(TO DO) With the line containing "5. **Uneven Coverage**: Finland" as the final line, restate exactly every line of the data below from the first one onward, and copy no pictures.
++++++++
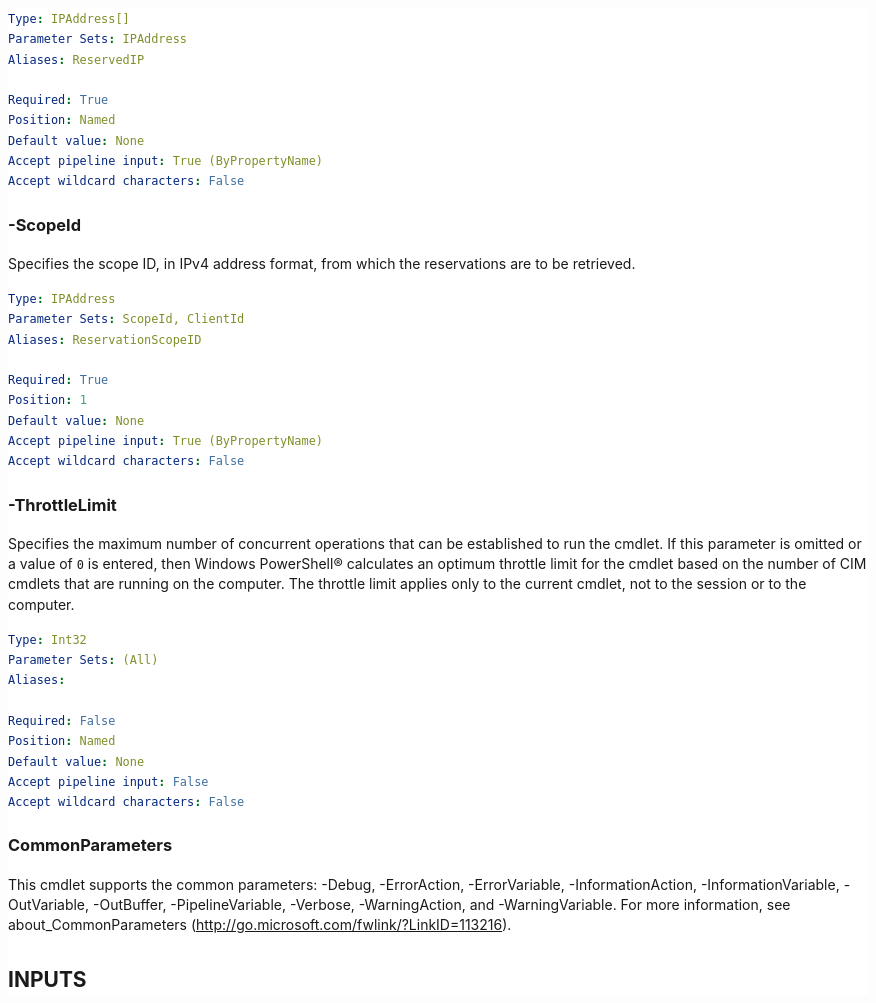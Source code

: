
 ```yaml
Type: IPAddress[]
Parameter Sets: IPAddress
Aliases: ReservedIP

Required: True
Position: Named
Default value: None
Accept pipeline input: True (ByPropertyName)
Accept wildcard characters: False
```

### -ScopeId
Specifies the scope ID, in IPv4 address format, from which the reservations are to be retrieved.

```yaml
Type: IPAddress
Parameter Sets: ScopeId, ClientId
Aliases: ReservationScopeID

Required: True
Position: 1
Default value: None
Accept pipeline input: True (ByPropertyName)
Accept wildcard characters: False
```

### -ThrottleLimit
Specifies the maximum number of concurrent operations that can be established to run the cmdlet.
If this parameter is omitted or a value of `0` is entered, then Windows PowerShell® calculates an optimum throttle limit for the cmdlet based on the number of CIM cmdlets that are running on the computer.
The throttle limit applies only to the current cmdlet, not to the session or to the computer.

```yaml
Type: Int32
Parameter Sets: (All)
Aliases: 

Required: False
Position: Named
Default value: None
Accept pipeline input: False
Accept wildcard characters: False
```

### CommonParameters
This cmdlet supports the common parameters: -Debug, -ErrorAction, -ErrorVariable, -InformationAction, -InformationVariable, -OutVariable, -OutBuffer, -PipelineVariable, -Verbose, -WarningAction, and -WarningVariable. For more information, see about_CommonParameters (http://go.microsoft.com/fwlink/?LinkID=113216).

## INPUTS
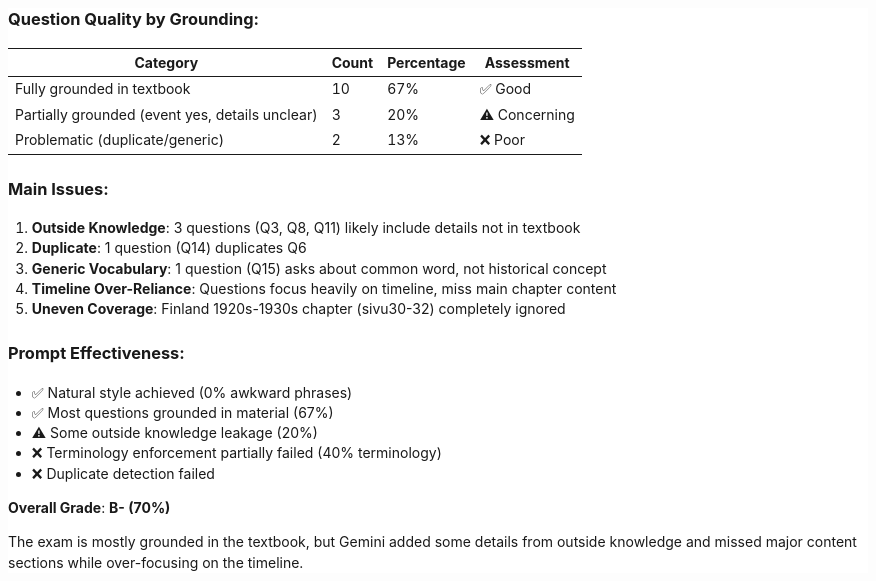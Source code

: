 ### Question Quality by Grounding:

| Category | Count | Percentage | Assessment |
|----------|-------|------------|------------|
| Fully grounded in textbook | 10 | 67% | ✅ Good |
| Partially grounded (event yes, details unclear) | 3 | 20% | ⚠️ Concerning |
| Problematic (duplicate/generic) | 2 | 13% | ❌ Poor |

### Main Issues:

1. **Outside Knowledge**: 3 questions (Q3, Q8, Q11) likely include details not in textbook
2. **Duplicate**: 1 question (Q14) duplicates Q6
3. **Generic Vocabulary**: 1 question (Q15) asks about common word, not historical concept
4. **Timeline Over-Reliance**: Questions focus heavily on timeline, miss main chapter content
5. **Uneven Coverage**: Finland 1920s-1930s chapter (sivu30-32) completely ignored

### Prompt Effectiveness:

- ✅ Natural style achieved (0% awkward phrases)
- ✅ Most questions grounded in material (67%)
- ⚠️ Some outside knowledge leakage (20%)
- ❌ Terminology enforcement partially failed (40% terminology)
- ❌ Duplicate detection failed

**Overall Grade**: **B- (70%)**

The exam is mostly grounded in the textbook, but Gemini added some details from outside knowledge and missed major content sections while over-focusing on the timeline.
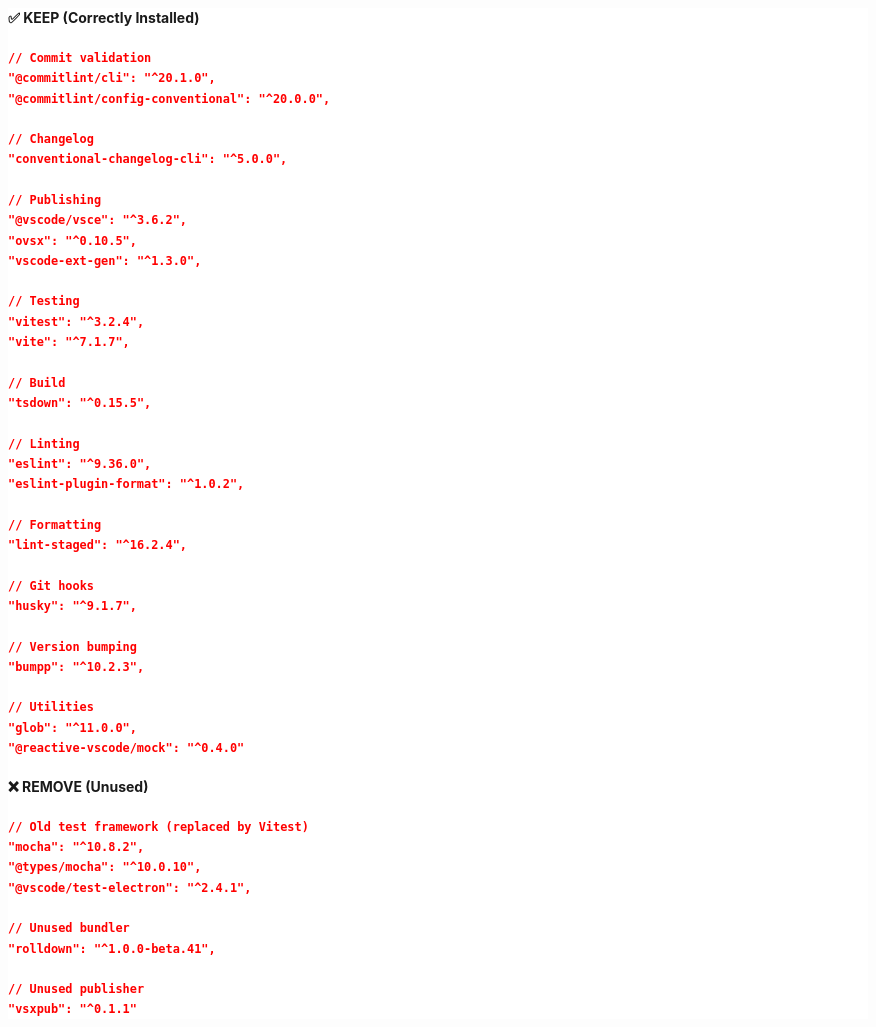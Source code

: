 #### ✅ KEEP (Correctly Installed)

```json
// Commit validation
"@commitlint/cli": "^20.1.0",
"@commitlint/config-conventional": "^20.0.0",

// Changelog
"conventional-changelog-cli": "^5.0.0",

// Publishing
"@vscode/vsce": "^3.6.2",
"ovsx": "^0.10.5",
"vscode-ext-gen": "^1.3.0",

// Testing
"vitest": "^3.2.4",
"vite": "^7.1.7",

// Build
"tsdown": "^0.15.5",

// Linting
"eslint": "^9.36.0",
"eslint-plugin-format": "^1.0.2",

// Formatting
"lint-staged": "^16.2.4",

// Git hooks
"husky": "^9.1.7",

// Version bumping
"bumpp": "^10.2.3",

// Utilities
"glob": "^11.0.0",
"@reactive-vscode/mock": "^0.4.0"
```

#### ❌ REMOVE (Unused)

```json
// Old test framework (replaced by Vitest)
"mocha": "^10.8.2",
"@types/mocha": "^10.0.10",
"@vscode/test-electron": "^2.4.1",

// Unused bundler
"rolldown": "^1.0.0-beta.41",

// Unused publisher
"vsxpub": "^0.1.1"
```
++++++++
(TASK SOLUTION)
Source code

:
 ```yaml
Type: IPAddress[]
Parameter Sets: IPAddress
Aliases: ReservedIP

Required: True
Position: Named
Default value: None
Accept pipeline input: True (ByPropertyName)
Accept wildcard characters: False
```

### -ScopeId
Specifies the scope ID, in IPv4 address format, from which the reservations are to be retrieved.

```yaml
Type: IPAddress
Parameter Sets: ScopeId, ClientId
Aliases: ReservationScopeID

Required: True
Position: 1
Default value: None
Accept pipeline input: True (ByPropertyName)
Accept wildcard characters: False
```

### -ThrottleLimit
Specifies the maximum number of concurrent operations that can be established to run the cmdlet.
If this parameter is omitted or a value of `0` is entered, then Windows PowerShell® calculates an optimum throttle limit for the cmdlet based on the number of CIM cmdlets that are running on the computer.
The throttle limit applies only to the current cmdlet, not to the session or to the computer.

```yaml
Type: Int32
Parameter Sets: (All)
Aliases: 

Required: False
Position: Named
Default value: None
Accept pipeline input: False
Accept wildcard characters: False
```

### CommonParameters
This cmdlet supports the common parameters: -Debug, -ErrorAction, -ErrorVariable, -InformationAction, -InformationVariable, -OutVariable, -OutBuffer, -PipelineVariable, -Verbose, -WarningAction, and -WarningVariable. For more information, see about_CommonParameters (http://go.microsoft.com/fwlink/?LinkID=113216).

## INPUTS
Source code

: ### Question Quality by Grounding:

| Category | Count | Percentage | Assessment |
|----------|-------|------------|------------|
| Fully grounded in textbook | 10 | 67% | ✅ Good |
| Partially grounded (event yes, details unclear) | 3 | 20% | ⚠️ Concerning |
| Problematic (duplicate/generic) | 2 | 13% | ❌ Poor |

### Main Issues:

1. **Outside Knowledge**: 3 questions (Q3, Q8, Q11) likely include details not in textbook
2. **Duplicate**: 1 question (Q14) duplicates Q6
3. **Generic Vocabulary**: 1 question (Q15) asks about common word, not historical concept
4. **Timeline Over-Reliance**: Questions focus heavily on timeline, miss main chapter content
5. **Uneven Coverage**: Finland 1920s-1930s chapter (sivu30-32) completely ignored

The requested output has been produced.